_Your objective_.
Lines that include the string "doxygen" are the ones to copy from the entries below.

Segment Start: Records

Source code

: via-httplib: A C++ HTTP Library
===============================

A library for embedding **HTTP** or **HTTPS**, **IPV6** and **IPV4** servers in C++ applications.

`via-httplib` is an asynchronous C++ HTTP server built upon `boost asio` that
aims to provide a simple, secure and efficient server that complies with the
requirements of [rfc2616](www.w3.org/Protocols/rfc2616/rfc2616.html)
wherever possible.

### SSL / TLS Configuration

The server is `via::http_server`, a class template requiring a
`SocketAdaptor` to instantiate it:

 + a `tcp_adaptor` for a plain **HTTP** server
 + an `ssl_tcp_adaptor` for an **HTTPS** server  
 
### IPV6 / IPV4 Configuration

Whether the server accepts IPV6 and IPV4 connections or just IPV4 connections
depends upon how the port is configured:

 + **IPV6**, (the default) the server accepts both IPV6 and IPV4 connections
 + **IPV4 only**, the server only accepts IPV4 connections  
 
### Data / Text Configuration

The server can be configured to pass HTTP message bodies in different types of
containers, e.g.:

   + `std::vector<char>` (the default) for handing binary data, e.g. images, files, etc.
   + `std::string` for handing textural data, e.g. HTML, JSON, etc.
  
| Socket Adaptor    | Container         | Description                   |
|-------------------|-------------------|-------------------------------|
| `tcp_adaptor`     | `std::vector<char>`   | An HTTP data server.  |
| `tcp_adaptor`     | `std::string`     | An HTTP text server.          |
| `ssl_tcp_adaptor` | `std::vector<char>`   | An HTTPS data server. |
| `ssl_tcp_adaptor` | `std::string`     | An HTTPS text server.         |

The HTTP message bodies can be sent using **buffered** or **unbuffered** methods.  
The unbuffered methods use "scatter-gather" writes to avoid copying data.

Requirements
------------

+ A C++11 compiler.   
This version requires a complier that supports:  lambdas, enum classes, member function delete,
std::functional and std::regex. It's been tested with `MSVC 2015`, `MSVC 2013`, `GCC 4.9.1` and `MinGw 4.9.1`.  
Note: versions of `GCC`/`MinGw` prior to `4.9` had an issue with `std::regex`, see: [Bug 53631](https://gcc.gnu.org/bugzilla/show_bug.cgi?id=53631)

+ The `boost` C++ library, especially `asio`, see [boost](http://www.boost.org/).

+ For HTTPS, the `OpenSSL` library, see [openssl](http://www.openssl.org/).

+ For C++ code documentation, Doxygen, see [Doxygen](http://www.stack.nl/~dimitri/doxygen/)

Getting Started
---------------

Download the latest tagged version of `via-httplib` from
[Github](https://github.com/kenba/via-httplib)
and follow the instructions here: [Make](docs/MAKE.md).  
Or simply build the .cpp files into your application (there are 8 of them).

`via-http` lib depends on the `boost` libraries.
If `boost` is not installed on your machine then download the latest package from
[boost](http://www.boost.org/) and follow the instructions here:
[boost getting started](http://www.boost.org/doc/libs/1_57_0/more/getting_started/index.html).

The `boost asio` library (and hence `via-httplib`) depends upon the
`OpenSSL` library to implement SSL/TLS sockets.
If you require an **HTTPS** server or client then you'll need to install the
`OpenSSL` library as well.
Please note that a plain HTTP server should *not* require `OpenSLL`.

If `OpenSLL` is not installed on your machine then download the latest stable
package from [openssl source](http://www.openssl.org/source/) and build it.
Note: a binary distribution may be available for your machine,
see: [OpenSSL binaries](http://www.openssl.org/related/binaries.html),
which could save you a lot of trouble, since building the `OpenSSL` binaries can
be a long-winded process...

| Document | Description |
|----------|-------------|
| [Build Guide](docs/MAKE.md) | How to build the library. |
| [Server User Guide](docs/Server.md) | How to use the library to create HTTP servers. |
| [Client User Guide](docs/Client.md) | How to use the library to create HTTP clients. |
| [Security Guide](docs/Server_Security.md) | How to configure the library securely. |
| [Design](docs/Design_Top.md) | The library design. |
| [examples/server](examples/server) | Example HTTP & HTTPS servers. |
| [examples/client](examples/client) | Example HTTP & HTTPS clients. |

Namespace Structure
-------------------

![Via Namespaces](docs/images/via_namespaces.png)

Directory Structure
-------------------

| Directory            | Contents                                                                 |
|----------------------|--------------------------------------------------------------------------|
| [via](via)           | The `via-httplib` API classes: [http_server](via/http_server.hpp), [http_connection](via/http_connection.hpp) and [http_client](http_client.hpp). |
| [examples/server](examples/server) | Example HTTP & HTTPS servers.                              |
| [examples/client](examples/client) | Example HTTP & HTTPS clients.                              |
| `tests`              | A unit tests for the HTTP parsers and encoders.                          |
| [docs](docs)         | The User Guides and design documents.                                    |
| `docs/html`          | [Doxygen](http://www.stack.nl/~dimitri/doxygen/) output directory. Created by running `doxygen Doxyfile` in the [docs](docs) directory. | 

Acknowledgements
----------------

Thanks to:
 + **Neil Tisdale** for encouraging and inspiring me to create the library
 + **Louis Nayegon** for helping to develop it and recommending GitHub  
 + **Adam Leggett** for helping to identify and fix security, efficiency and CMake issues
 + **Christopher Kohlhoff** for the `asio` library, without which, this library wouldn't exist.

Segment End: Records

_Answer to the problem_.
+ For C++ code documentation, Doxygen, see [Doxygen](http://www.stack.nl/~dimitri/doxygen/)
| `docs/html`          | [Doxygen](http://www.stack.nl/~dimitri/doxygen/) output directory. Created by running `doxygen Doxyfile` in the [docs](docs) directory. | 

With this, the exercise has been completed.